Розлилися крутi бережочки, гей, гей, по роздоллi,
пожурились славнi козаченьки, гей, гей, у неволi.
Гей ви хлопцi, ви добрi молодцi, гей, гей не журiться,
посiдлайтi конi воронiï, гей, гей, садовiться!..
Все детские игры и встречи и заманчивые хождения к Калинычу должны были прекратиться, когда вернулись Базилевские, проводившие царицу до Екатеринослава. Вернулись они еще более важными и напыщенными: царица наградила и того и другого чином надворного советника. Когда же на балу, устроенном в честь приезда на поклон польского короля Станислава Понятовского, влюбленного в Екатерину, кто-то шепнул ей, что Базилевские окончили университет в Геттингене, царица удостоила братьев особым вниманием и обещала вызвать в Петербург для государственной работы. Обласканные высочайшей милостью, Степан Федорович и Иван Федорович стали мнить о себе как о существах необыкновенных, и в обращении со своими слугами сделались еще круче и требовательней, упрямо проявляя на каждом шагу высокомерие и капризную заносчивость.
Сергуньке часто доставались затрещины чубуками, палками, а от окриков он часто начинал дрожать – и все сильней и горячей стал тосковать по отце.
Колубайко вернулся только осенью, после Покрова дня. Исхудал за дорогу, осунулся, но глаза у него весело блестели: дело освобождения от Базилевских пошло на лад. Рассказал, с какими приключениями и трудностями они с Золотаревским добрались до Петербурга, как долго обивали пороги сената, как напали случайно на хорошего душевного человека, который научил их, как и что нужно делать.

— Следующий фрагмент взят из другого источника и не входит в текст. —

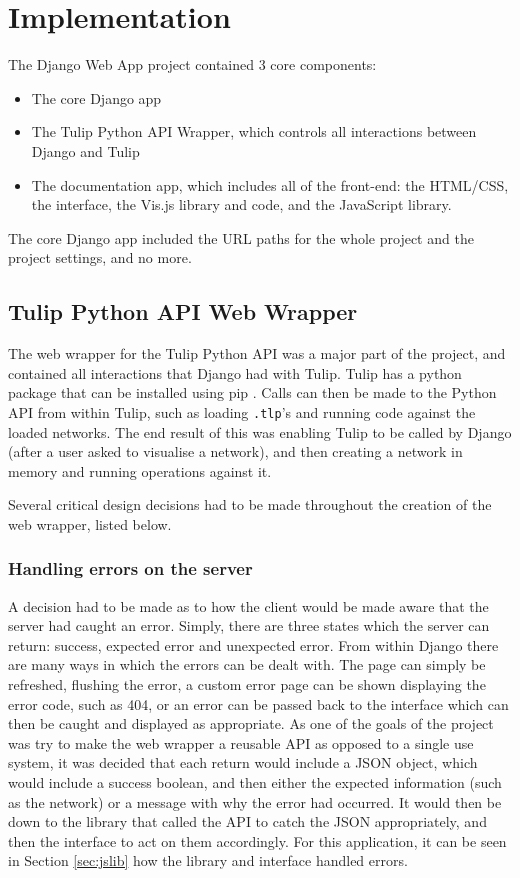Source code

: \documentclass[../dissertation.tex]{subfiles}
\begin{document}
\chapter{Implementation}
\label{chap:impl}

The Django Web App project contained 3 core components: 

\begin{itemize}
    \item The core Django app
    \item The Tulip Python API Wrapper, which controls all interactions between Django and Tulip
    \item The documentation app, which includes all of the front-end: the HTML/CSS, the interface, the Vis.js library and code, and the JavaScript library.
\end{itemize}

The core Django app included the URL paths for the whole project and the project settings, and no more.

\section{Tulip Python API Web Wrapper}

The web wrapper for the Tulip Python API was a major part of the project, and contained all interactions that Django had with Tulip. Tulip has a python package \cite{tulippip} that can be installed using pip \cite{pip}. Calls can then be made to the Python API from within Tulip, such as loading \texttt{.tlp}'s and running code against the loaded networks. The end result of this was enabling Tulip to be called by Django (after a user asked to visualise a network), and then creating a network in memory and running operations against it. 

Several critical design decisions had to be made throughout the creation of the web wrapper, listed below.

\subsection{Handling errors on the server}

A decision had to be made as to how the client would be made aware that the server had caught an error. Simply, there are three states which the server can return: success, expected error and unexpected error. From within Django there are many ways in which the errors can be dealt with. The page can simply be refreshed, flushing the error, a custom error page can be shown displaying the error code, such as 404, or an error can be passed back to the interface which can then be caught and displayed as appropriate. As one of the goals of the project was try to make the web wrapper a reusable API as opposed to a single use system, it was decided that each return would include a JSON object, which would include a success boolean, and then either the expected information (such as the network) or a message with why the error had occurred. It would then be down to the library that called the API to catch the JSON appropriately, and then the interface to act on them accordingly. For this application, it can be seen in Section \ref{sec:jslib} how the library and interface handled errors.
\end{document}
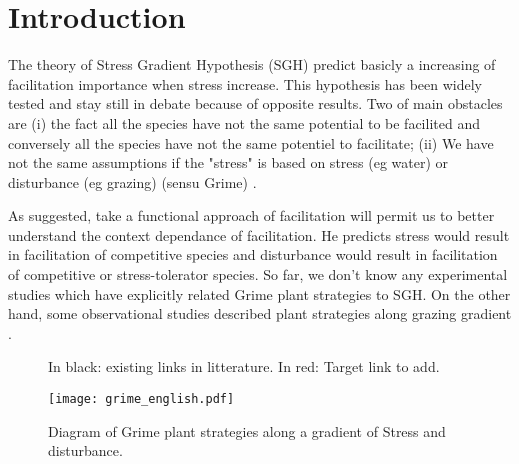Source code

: \documentclass[12pt]{article} %
\begin{document}
\section{Introduction}
The theory of Stress Gradient Hypothesis (SGH) predict basicly a increasing of facilitation importance when stress increase. This hypothesis has been widely tested and stay still in debate because of opposite results. Two of main obstacles are (i) the fact all the species have not the same potential to be facilited and conversely all the species have not the same potentiel to facilitate; (ii) We have not the same assumptions if the "stress" is based on stress (eg water) or disturbance (eg grazing) (sensu Grime) \citep{Maestre2009}. 

As \citet{Butterfield2013} suggested, take a functional approach of facilitation will permit us to better understand the context dependance of facilitation. He predicts stress would result in facilitation of competitive species and disturbance would result in facilitation of competitive or stress-tolerator species. So far, we don't know any experimental studies which have explicitly related Grime plant strategies to SGH. On the other hand, some observational studies described plant strategies along grazing gradient \citep{DIAZ2007}. 

\begin{figure}
\begin{center}
\end{center}
\caption{In black: existing links in litterature. In red: Target link to add.}
\end{figure}


\begin{figure}
\begin{center}
\texttt{[image: grime\_english.pdf]}
\end{center}
\caption{Diagram of Grime plant strategies along a gradient of Stress and disturbance.\label{Grime}}
\end{figure}
\end{document}
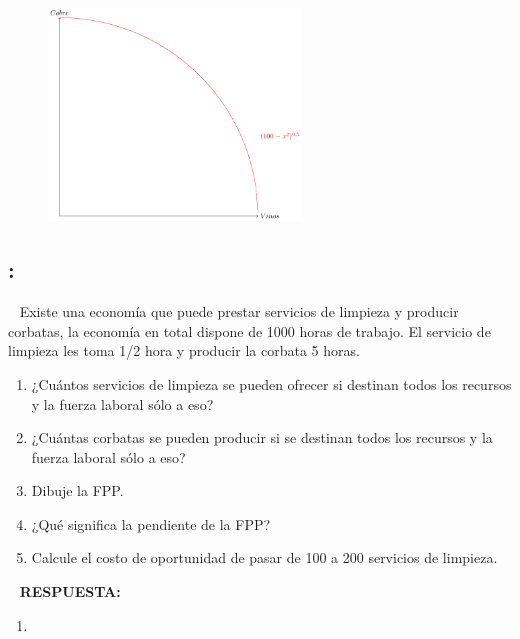 \documentclass[
  letterpaper,
  DIV=11,
  numbers=noendperiod]{scrreport}
\providecommand{\tightlist}{%
  \setlength{\itemsep}{0pt}\setlength{\parskip}{0pt}}\usepackage{longtable,booktabs,array}
\begin{document}
\begin{figure}

{\centering \includegraphics[width=0.6\textwidth,height=\textheight]{7,8titulo_files/figure-pdf/unnamed-chunk-7-1.pdf}

}

\end{figure}

\hypertarget{section-2}{%
\subsection{:}\label{section-2}}

~ Existe una economía que puede prestar servicios de limpieza y producir
corbatas, la economía en total dispone de 1000 horas de trabajo. El
servicio de limpieza les toma 1/2 hora y producir la corbata 5 horas.

\begin{enumerate}
\def\labelenumi{\alph{enumi})}
\tightlist
\item
  ¿Cuántos servicios de limpieza se pueden ofrecer si destinan todos los
  recursos y la fuerza laboral sólo a eso?
\item
  ¿Cuántas corbatas se pueden producir si se destinan todos los recursos
  y la fuerza laboral sólo a eso?
\item
  Dibuje la FPP.
\item
  ¿Qué significa la pendiente de la FPP?
\item
  Calcule el costo de oportunidad de pasar de 100 a 200 servicios de
  limpieza.
\end{enumerate}

~ \textbf{RESPUESTA:}

\begin{enumerate}
\def\labelenumi{\alph{enumi})}
\tightlist
\item
\end{enumerate}
\end{document}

– Стоим раз в сенатском коридоре, просто духом пали, не знаем, к кому подойти, кого просить, чтобы по-человечески к нам отнеслись: чиновники там, все равно, что деревянные истуканы. Вдруг подходит человек, улыбается. – «Что, говорит, браты казаки, носы повесили?» Мы ему и рассказали. Оказался он отставным полковым канцеляристом, из Лубен, а прозванье ему – Осип Коробка. Такую накатал он нам бумагу, что в сенате даже в удивление пришли. Стали мы с ним встречаться почти каждый день. Он нам все тонкости сенатские объяснил и сразу поставил дело на верную дорогу. Башковитый человек. Хлопочет за всех нас, как за родных. А сам в бедности, с хлеба на квас перебивается. Мы уж ему платить за труды стали. – «Не загинем, говорит, браты казаки, не поддадимся вражьей силе ни за что на свете!» Кирилло остался с ним – решения ждать. Как только окончательное решение состоится, так оба вместе в Турбаи и прикатят. Сильно нужный для нас человек этот Осип Коробка.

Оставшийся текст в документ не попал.